» Exercise objective:
From the entries below, count every line that contains the word "group". Please give the number and nothing else.

Start of Dataset entries

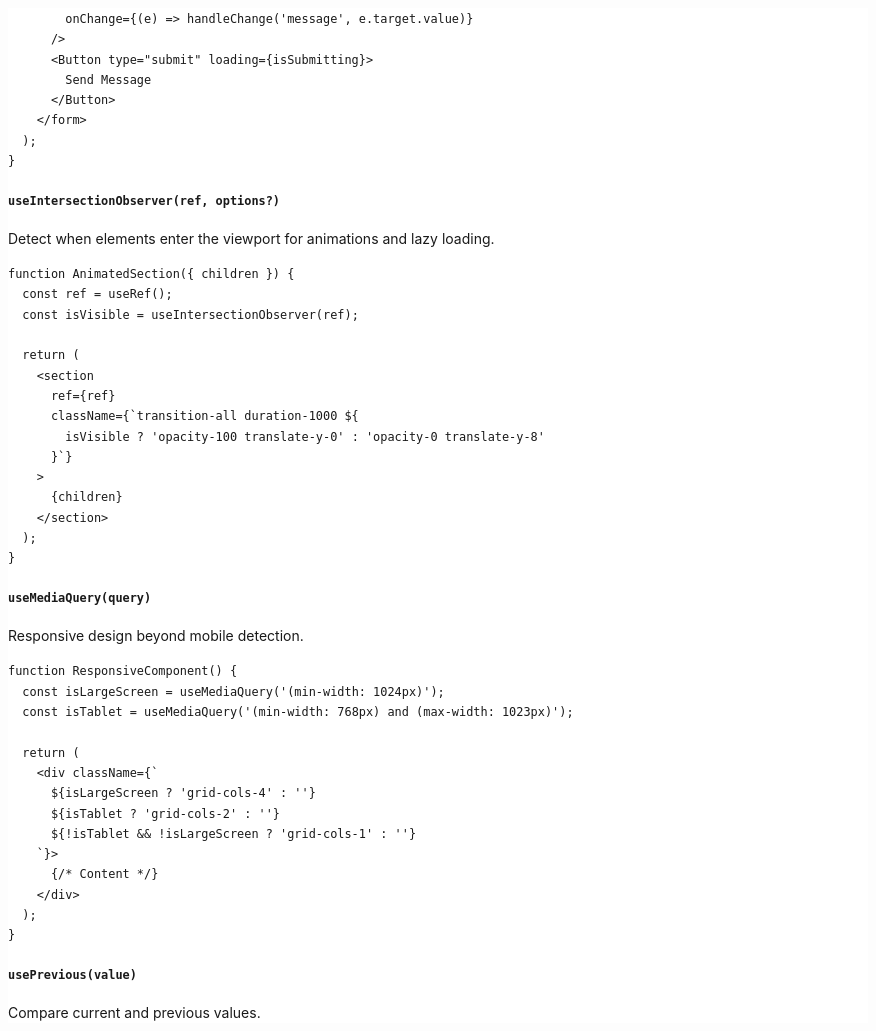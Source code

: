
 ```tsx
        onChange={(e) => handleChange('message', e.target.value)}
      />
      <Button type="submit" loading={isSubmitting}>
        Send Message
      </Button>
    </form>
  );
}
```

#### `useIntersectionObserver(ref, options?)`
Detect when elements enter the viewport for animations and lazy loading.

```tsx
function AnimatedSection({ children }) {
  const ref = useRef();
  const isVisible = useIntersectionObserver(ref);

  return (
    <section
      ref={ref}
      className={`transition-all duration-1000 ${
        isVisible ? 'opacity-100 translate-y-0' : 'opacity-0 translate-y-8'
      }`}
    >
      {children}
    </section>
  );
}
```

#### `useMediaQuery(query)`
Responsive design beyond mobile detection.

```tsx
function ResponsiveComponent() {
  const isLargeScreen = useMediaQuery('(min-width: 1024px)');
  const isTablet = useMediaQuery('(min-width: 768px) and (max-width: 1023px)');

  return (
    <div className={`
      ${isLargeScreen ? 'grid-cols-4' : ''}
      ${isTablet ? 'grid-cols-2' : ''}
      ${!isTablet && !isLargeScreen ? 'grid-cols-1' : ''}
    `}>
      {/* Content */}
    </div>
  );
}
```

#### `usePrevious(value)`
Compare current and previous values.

End of Dataset entries
Start of Dataset entries

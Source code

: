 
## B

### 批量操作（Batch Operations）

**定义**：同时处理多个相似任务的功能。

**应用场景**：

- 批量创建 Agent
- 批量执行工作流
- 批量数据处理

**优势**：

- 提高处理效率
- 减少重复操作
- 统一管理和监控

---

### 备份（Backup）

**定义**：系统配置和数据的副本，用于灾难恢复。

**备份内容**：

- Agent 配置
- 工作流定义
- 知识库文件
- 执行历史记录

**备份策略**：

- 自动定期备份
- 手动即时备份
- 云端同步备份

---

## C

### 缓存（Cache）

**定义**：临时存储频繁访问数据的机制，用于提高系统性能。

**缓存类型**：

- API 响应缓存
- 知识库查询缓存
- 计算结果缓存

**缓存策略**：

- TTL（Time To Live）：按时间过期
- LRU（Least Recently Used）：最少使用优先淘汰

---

End of Dataset entries
Start of Dataset entries

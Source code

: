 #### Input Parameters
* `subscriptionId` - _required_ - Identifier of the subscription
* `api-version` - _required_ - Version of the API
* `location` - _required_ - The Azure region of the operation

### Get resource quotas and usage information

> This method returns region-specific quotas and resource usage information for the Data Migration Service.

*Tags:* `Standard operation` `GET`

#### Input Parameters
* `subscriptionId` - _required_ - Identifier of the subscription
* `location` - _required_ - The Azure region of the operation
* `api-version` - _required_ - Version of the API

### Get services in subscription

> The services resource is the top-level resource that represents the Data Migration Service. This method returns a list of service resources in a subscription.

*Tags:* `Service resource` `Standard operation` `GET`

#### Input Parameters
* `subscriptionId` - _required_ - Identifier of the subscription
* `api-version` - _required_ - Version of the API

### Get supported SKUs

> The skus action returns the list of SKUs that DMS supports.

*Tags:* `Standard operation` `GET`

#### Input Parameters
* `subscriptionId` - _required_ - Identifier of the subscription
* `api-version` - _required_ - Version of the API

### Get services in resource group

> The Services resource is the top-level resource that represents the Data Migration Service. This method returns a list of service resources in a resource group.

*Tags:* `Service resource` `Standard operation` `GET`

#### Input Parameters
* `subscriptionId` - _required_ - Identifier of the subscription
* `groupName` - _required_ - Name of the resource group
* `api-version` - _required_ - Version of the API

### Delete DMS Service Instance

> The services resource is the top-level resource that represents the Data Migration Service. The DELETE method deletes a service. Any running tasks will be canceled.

End of Dataset entries

» Exercise answer:
3